Stored items from a collection
·····

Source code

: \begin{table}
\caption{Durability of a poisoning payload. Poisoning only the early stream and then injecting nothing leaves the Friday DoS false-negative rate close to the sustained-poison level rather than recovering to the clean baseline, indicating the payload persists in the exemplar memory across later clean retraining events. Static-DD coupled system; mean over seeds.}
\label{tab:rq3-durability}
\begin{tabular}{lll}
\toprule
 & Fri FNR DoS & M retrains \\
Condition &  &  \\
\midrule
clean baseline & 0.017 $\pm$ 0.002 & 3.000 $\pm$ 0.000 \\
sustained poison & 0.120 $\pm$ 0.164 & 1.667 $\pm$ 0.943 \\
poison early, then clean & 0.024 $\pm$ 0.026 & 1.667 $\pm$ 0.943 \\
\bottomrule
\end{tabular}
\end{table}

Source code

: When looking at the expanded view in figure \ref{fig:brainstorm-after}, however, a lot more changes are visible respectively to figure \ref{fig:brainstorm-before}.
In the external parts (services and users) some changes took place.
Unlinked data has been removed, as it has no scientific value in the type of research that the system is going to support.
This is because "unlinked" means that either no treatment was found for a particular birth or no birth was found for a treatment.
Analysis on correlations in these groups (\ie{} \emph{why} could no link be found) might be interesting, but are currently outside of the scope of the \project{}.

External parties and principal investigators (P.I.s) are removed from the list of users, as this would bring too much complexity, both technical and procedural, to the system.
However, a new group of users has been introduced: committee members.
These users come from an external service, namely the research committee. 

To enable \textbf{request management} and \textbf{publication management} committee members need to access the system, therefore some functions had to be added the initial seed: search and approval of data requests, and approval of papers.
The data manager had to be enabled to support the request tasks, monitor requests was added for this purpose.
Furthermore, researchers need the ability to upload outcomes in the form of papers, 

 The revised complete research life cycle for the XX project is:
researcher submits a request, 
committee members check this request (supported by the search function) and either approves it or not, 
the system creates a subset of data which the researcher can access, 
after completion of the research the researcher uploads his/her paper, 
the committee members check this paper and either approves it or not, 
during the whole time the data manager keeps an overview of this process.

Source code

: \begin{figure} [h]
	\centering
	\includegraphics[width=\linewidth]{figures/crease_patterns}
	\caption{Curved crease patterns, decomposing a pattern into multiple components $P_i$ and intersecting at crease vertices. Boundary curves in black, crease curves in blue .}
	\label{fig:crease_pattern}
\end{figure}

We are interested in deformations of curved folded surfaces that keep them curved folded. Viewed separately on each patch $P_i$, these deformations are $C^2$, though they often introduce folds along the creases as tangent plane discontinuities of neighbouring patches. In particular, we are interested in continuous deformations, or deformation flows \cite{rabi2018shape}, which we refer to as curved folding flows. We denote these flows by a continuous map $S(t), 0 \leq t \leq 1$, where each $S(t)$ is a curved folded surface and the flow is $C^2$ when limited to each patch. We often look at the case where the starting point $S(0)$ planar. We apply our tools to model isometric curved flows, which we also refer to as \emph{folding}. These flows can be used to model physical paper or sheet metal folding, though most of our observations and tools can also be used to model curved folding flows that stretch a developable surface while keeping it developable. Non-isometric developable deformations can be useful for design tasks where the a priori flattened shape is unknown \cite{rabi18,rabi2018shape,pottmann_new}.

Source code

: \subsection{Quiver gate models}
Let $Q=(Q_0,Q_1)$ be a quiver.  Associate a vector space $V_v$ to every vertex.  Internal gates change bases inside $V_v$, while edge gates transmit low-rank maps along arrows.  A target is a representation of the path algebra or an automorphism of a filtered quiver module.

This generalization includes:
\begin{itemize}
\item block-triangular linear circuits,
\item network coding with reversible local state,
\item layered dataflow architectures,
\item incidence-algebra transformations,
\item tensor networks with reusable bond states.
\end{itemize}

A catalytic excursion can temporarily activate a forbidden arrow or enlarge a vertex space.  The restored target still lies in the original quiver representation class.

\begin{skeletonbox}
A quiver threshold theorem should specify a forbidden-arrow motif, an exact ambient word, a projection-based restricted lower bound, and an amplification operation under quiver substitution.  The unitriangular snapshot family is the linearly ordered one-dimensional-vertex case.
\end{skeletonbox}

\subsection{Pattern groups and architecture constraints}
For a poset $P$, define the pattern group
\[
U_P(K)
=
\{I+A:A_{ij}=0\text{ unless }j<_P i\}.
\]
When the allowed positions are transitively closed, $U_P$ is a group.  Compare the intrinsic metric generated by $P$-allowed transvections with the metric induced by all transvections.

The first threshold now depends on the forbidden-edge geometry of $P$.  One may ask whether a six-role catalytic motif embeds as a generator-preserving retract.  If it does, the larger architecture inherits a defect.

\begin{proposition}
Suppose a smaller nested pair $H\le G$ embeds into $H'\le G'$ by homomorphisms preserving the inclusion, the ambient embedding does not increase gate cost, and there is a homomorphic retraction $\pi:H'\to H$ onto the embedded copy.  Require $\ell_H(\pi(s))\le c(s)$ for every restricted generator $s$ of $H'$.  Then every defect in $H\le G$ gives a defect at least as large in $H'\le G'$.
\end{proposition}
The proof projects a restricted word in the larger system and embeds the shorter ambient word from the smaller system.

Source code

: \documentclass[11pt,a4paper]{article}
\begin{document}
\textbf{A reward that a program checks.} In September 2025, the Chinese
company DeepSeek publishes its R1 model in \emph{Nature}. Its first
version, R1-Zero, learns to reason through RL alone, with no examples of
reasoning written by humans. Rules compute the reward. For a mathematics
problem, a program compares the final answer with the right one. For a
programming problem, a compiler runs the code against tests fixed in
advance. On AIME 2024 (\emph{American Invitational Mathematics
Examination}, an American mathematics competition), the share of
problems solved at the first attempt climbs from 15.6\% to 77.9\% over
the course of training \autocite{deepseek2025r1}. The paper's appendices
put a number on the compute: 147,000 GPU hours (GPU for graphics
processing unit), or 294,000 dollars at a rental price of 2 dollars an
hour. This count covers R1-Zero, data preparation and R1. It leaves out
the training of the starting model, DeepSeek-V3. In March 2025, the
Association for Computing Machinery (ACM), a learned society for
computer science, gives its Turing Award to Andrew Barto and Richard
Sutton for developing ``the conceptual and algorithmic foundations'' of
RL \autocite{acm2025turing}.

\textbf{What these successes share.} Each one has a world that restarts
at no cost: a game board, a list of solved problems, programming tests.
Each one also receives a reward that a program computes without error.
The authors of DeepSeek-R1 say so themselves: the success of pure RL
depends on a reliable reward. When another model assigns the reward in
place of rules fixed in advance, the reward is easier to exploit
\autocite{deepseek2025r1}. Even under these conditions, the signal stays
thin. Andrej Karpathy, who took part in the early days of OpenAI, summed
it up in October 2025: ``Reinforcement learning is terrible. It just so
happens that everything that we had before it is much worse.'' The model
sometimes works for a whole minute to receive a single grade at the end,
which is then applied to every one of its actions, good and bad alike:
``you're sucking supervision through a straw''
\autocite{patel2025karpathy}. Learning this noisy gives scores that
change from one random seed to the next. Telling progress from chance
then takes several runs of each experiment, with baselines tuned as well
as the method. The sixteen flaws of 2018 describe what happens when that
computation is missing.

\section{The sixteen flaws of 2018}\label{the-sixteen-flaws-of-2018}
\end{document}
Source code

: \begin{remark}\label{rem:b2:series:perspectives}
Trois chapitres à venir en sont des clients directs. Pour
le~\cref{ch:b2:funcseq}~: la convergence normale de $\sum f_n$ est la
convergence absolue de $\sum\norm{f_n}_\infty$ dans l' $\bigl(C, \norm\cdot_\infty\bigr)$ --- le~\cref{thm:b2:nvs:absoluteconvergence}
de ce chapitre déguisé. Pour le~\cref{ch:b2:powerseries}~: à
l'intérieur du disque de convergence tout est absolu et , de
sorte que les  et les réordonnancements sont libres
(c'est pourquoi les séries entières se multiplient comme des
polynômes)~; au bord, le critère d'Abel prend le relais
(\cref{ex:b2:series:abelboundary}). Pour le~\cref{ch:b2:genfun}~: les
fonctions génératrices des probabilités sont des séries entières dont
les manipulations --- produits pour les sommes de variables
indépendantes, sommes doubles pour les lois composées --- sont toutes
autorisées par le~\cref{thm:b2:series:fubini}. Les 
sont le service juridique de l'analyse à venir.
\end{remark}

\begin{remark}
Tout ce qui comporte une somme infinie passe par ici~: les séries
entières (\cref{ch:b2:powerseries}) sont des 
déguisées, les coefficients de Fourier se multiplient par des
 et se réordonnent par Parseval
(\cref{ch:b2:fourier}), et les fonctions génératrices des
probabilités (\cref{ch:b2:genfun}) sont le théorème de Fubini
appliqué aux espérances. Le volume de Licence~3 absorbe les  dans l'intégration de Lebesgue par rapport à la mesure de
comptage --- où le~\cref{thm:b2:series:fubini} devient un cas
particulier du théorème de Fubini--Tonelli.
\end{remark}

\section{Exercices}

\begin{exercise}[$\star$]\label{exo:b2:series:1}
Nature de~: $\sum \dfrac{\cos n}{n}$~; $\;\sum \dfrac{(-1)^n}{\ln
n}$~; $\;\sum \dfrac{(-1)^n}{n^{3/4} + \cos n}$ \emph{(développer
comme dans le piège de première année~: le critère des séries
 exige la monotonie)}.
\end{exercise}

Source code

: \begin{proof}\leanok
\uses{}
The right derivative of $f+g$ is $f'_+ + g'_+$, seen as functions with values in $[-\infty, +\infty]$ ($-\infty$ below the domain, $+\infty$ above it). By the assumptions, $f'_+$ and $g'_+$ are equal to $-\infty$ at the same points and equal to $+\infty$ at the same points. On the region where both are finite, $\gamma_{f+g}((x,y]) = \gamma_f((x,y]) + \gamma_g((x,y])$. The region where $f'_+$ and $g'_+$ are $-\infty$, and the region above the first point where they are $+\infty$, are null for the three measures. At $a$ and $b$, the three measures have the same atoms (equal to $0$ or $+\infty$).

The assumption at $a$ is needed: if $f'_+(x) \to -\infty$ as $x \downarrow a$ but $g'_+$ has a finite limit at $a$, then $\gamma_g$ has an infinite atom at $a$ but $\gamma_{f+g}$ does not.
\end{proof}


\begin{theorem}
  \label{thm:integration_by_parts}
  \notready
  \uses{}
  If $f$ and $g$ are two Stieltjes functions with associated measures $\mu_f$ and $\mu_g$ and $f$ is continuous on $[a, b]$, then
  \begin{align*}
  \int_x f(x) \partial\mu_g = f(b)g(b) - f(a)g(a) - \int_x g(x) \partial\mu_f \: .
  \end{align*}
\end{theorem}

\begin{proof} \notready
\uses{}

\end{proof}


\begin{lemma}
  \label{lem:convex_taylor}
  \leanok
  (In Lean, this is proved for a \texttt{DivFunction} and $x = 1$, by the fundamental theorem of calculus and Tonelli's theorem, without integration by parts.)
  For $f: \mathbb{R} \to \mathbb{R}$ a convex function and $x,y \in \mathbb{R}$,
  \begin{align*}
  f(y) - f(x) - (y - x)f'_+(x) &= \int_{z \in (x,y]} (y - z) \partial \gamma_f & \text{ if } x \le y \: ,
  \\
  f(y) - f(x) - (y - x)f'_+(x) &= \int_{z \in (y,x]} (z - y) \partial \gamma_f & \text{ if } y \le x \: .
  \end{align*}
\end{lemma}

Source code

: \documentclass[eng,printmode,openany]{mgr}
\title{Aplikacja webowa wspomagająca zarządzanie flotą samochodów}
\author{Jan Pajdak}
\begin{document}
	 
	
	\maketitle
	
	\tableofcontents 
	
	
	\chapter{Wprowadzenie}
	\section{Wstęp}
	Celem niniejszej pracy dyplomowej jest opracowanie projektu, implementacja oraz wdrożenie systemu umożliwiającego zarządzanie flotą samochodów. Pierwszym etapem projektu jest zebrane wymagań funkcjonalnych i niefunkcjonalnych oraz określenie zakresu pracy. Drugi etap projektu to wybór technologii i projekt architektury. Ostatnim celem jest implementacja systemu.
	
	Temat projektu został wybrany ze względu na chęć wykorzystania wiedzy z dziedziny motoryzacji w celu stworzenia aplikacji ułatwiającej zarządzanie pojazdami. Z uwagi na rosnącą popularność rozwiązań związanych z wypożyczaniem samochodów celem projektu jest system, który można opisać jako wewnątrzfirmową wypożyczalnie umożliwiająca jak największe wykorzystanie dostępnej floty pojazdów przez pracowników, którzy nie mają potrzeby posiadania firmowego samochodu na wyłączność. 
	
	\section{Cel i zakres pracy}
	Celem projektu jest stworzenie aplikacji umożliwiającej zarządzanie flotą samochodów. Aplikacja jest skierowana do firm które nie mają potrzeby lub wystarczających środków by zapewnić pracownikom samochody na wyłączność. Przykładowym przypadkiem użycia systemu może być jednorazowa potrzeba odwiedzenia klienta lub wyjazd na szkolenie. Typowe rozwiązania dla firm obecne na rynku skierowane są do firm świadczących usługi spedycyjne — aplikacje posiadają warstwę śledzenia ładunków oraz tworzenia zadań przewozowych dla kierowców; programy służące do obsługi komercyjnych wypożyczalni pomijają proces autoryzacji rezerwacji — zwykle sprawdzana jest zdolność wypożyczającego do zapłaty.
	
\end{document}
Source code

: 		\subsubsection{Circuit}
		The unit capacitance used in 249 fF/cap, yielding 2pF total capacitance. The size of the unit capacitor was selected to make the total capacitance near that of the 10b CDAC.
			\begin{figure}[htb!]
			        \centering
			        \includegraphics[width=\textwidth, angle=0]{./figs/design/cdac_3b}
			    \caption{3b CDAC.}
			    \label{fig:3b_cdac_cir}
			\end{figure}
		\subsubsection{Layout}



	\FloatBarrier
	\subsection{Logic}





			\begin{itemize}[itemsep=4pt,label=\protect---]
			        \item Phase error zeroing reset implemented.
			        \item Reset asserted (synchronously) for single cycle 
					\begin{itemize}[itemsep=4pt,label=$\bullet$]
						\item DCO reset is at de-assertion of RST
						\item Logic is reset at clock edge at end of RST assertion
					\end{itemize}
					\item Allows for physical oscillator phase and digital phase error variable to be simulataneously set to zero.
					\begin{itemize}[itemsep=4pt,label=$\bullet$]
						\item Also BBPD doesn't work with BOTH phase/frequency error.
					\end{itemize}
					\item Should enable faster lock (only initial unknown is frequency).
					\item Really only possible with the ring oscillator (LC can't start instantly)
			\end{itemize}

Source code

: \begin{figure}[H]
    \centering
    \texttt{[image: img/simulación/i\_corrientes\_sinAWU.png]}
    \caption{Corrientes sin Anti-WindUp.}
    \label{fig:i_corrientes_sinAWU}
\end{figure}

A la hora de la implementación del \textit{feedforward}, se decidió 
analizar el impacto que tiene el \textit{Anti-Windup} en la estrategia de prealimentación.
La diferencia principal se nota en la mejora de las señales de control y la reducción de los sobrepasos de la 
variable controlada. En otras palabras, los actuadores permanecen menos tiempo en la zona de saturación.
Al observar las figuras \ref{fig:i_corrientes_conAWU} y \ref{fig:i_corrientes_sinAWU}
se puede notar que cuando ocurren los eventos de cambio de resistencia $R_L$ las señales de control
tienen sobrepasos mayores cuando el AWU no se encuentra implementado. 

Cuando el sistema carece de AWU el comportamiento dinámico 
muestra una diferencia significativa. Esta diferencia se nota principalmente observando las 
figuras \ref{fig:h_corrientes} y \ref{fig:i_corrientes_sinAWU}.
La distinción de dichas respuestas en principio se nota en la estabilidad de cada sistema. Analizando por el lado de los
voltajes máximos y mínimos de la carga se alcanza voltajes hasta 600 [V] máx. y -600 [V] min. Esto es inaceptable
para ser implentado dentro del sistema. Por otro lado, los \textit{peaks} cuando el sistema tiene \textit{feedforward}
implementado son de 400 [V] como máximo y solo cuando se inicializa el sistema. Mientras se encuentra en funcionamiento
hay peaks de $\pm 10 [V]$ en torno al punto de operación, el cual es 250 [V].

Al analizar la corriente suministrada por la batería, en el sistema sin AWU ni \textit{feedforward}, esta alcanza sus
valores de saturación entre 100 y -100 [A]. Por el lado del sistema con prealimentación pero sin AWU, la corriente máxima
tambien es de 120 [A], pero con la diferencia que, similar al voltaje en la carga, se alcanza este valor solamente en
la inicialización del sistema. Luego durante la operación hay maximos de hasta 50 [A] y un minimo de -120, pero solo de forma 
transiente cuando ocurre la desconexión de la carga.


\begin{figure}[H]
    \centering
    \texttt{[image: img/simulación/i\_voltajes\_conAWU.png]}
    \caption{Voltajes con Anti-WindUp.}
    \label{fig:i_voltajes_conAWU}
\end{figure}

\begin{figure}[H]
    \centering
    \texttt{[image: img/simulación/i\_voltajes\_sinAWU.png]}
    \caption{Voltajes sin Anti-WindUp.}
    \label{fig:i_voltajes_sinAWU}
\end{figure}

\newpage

·····

Whenever the word "requests" shows up in a line of the entries above, copy that line.

[The completed task]
To enable \textbf{request management} and \textbf{publication management} committee members need to access the system, therefore some functions had to be added the initial seed: search and approval of data requests, and approval of papers.
The data manager had to be enabled to support the request tasks, monitor requests was added for this purpose.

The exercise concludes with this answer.